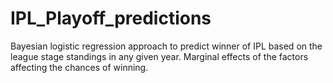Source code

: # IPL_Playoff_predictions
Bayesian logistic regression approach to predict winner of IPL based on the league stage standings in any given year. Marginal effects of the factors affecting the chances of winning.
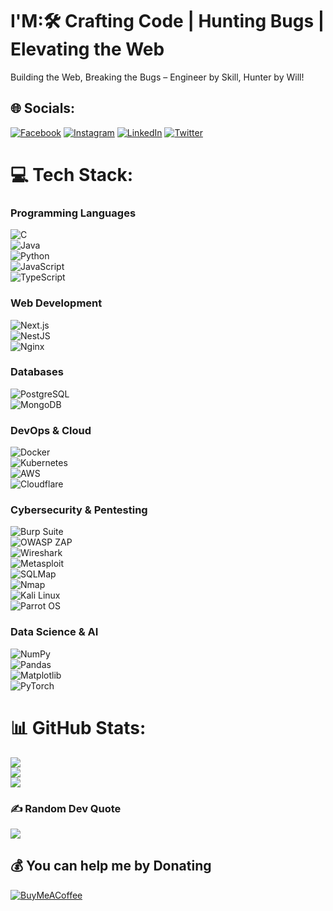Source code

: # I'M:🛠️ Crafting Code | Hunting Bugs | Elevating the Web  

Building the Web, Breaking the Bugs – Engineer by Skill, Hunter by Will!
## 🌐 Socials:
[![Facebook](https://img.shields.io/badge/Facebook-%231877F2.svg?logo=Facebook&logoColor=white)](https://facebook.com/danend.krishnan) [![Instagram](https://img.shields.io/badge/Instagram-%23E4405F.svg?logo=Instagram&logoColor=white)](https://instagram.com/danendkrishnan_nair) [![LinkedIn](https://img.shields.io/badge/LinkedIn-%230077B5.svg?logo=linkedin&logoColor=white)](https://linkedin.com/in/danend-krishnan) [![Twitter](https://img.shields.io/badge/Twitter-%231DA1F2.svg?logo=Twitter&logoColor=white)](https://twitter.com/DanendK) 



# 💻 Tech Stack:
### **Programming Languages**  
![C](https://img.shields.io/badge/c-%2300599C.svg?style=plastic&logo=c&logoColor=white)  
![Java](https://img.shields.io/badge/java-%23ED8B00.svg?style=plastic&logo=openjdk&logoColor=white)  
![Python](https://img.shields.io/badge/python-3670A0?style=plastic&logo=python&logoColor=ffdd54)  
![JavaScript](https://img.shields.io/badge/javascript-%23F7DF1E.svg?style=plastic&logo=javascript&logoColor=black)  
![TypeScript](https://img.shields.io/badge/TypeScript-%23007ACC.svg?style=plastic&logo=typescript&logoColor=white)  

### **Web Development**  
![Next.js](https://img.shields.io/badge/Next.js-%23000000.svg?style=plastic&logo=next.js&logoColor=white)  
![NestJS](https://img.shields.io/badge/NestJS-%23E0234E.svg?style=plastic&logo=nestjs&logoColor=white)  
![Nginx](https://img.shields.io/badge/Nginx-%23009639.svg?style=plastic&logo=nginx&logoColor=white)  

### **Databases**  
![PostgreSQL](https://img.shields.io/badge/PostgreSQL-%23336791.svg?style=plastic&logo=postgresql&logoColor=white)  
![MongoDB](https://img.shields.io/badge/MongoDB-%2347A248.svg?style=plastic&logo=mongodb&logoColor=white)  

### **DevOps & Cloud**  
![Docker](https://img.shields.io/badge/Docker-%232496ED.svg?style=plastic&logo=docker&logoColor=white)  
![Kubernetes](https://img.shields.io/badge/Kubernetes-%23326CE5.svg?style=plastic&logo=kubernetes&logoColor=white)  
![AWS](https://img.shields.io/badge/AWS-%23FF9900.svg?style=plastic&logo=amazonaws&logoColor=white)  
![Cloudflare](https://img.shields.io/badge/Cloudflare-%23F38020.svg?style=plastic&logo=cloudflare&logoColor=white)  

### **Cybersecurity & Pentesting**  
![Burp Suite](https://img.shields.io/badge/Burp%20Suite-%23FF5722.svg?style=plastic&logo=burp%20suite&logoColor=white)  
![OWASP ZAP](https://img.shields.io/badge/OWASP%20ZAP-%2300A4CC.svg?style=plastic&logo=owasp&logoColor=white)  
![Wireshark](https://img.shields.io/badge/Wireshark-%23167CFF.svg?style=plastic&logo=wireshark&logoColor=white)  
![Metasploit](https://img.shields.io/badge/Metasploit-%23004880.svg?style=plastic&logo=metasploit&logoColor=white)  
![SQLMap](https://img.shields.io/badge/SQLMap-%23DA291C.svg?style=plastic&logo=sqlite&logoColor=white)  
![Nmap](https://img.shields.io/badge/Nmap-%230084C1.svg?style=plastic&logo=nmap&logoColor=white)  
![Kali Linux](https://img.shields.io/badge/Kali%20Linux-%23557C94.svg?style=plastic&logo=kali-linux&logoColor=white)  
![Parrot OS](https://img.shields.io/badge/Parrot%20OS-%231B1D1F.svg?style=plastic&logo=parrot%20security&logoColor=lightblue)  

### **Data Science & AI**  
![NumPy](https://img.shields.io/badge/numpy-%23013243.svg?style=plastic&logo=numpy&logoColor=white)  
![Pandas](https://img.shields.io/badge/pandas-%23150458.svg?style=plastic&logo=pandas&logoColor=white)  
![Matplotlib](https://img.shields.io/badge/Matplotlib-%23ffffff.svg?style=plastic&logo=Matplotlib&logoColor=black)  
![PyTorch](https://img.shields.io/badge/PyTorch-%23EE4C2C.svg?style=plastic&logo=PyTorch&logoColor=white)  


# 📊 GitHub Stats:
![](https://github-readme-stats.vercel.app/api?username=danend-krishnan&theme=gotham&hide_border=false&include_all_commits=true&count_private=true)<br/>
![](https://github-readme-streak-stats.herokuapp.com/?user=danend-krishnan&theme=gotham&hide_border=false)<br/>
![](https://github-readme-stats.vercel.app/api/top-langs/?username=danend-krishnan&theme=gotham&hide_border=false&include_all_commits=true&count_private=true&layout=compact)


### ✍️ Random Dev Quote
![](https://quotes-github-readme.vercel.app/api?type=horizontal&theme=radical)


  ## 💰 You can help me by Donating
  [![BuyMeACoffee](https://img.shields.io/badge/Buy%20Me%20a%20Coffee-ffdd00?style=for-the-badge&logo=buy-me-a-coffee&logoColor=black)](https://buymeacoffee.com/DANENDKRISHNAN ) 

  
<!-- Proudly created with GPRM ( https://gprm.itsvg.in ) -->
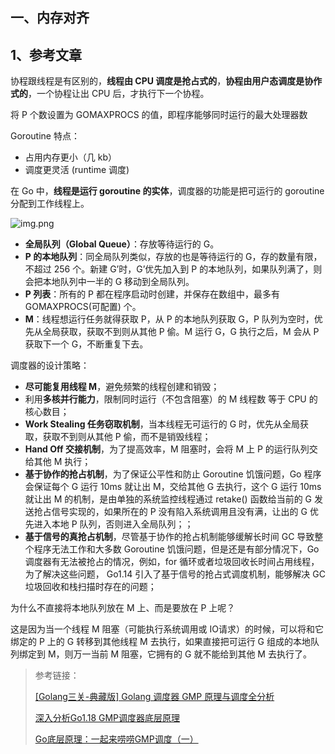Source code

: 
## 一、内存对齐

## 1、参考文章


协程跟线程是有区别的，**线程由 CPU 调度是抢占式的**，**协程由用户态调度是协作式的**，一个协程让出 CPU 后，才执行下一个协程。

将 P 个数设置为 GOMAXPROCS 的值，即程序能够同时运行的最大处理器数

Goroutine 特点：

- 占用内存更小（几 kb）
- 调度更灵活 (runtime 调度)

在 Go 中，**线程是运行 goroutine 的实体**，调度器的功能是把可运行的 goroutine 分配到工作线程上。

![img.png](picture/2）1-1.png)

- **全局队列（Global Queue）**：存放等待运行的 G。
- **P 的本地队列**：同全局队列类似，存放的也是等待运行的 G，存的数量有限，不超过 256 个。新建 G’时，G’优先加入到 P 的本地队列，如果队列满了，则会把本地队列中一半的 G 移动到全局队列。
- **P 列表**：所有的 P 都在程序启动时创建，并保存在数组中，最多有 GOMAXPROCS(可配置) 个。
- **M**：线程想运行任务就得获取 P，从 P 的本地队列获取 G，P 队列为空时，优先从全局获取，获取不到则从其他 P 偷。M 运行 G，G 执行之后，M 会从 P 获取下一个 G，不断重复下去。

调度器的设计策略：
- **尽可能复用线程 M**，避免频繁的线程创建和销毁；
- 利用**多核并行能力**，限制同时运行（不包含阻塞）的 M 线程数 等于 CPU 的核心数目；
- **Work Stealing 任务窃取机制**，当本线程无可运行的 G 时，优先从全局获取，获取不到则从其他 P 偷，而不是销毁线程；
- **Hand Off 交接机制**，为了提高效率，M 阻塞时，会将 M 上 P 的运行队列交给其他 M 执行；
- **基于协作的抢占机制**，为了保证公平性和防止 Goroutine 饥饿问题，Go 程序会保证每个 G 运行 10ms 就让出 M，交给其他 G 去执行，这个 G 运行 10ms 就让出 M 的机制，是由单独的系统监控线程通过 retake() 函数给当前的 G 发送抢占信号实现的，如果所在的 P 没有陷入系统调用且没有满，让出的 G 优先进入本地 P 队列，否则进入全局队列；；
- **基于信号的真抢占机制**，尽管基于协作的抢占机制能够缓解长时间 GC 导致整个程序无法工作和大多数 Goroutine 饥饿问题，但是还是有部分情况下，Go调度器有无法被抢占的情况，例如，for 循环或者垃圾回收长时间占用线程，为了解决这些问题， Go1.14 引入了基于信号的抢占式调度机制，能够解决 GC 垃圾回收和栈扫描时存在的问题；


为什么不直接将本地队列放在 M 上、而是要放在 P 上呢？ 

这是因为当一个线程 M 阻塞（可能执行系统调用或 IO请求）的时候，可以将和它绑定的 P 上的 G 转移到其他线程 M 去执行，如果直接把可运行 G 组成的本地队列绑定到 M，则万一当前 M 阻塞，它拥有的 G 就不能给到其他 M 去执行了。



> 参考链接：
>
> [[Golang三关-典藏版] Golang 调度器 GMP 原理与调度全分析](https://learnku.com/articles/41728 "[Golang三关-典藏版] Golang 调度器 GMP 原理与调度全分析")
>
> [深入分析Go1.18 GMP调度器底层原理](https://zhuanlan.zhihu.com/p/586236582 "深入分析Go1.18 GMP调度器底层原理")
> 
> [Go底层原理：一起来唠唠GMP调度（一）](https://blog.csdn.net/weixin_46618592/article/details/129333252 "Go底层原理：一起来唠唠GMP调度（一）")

-- -- --

● **TASK REQUIREMENTS**:
The lines to copy are those above that contain "theme".

● **ANSWER SECTION**:
![](https://github-readme-stats.vercel.app/api?username=danend-krishnan&theme=gotham&hide_border=false&include_all_commits=true&count_private=true)<br/>
![](https://github-readme-streak-stats.herokuapp.com/?user=danend-krishnan&theme=gotham&hide_border=false)<br/>
![](https://github-readme-stats.vercel.app/api/top-langs/?username=danend-krishnan&theme=gotham&hide_border=false&include_all_commits=true&count_private=true&layout=compact)
![](https://quotes-github-readme.vercel.app/api?type=horizontal&theme=radical)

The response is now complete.